◆ Activity
Starting at the line with "## 2nd phase" in it, reproduce each line below through the last one, exactly, and include nothing else.

◆ Information given
════════════════════

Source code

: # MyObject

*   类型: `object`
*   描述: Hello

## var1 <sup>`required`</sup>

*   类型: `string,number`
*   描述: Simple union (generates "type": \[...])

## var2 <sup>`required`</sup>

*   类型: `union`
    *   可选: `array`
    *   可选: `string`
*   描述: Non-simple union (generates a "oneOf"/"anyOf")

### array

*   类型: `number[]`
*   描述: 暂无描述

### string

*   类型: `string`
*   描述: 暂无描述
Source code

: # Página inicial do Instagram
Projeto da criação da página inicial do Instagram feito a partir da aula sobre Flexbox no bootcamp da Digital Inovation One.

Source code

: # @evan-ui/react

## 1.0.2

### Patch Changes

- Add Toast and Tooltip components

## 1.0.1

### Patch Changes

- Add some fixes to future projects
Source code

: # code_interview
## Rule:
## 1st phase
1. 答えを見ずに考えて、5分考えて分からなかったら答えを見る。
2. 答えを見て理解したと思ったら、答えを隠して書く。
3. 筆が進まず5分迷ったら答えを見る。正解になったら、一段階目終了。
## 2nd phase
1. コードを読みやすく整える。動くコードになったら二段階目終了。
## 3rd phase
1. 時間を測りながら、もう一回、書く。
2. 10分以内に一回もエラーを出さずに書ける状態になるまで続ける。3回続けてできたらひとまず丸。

════════════════════

◆ Exercise output
## 2nd phase
1. コードを読みやすく整える。動くコードになったら二段階目終了。
## 3rd phase
1. 時間を測りながら、もう一回、書く。
2. 10分以内に一回もエラーを出さずに書ける状態になるまで続ける。3回続けてできたらひとまず丸。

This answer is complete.